◆ What you need to do ◆
Locate every line in the records below that contains the word "spot", and copy each one.

▬▬▬

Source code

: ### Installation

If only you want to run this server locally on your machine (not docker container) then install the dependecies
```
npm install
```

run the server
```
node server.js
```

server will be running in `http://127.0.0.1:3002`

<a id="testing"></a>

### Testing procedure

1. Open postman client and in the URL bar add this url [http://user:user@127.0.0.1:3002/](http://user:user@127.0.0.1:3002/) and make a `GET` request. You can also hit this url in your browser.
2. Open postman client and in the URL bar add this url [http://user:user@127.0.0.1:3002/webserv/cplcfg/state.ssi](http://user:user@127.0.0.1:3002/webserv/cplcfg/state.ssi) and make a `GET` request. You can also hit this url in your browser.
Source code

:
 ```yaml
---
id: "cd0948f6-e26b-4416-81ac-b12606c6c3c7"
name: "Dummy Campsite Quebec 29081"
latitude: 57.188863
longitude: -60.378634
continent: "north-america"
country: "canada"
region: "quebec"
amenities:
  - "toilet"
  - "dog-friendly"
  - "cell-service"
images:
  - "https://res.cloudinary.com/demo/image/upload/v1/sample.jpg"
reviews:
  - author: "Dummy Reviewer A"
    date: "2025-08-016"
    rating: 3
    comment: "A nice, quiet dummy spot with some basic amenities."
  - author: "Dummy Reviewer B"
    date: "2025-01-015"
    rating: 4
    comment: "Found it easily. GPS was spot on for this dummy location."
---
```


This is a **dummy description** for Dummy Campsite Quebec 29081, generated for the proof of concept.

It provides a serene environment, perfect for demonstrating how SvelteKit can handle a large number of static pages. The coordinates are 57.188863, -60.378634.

▬▬▬

◆ Exercise result ◆
    comment: "A nice, quiet dummy spot with some basic amenities."
    comment: "Found it easily. GPS was spot on for this dummy location."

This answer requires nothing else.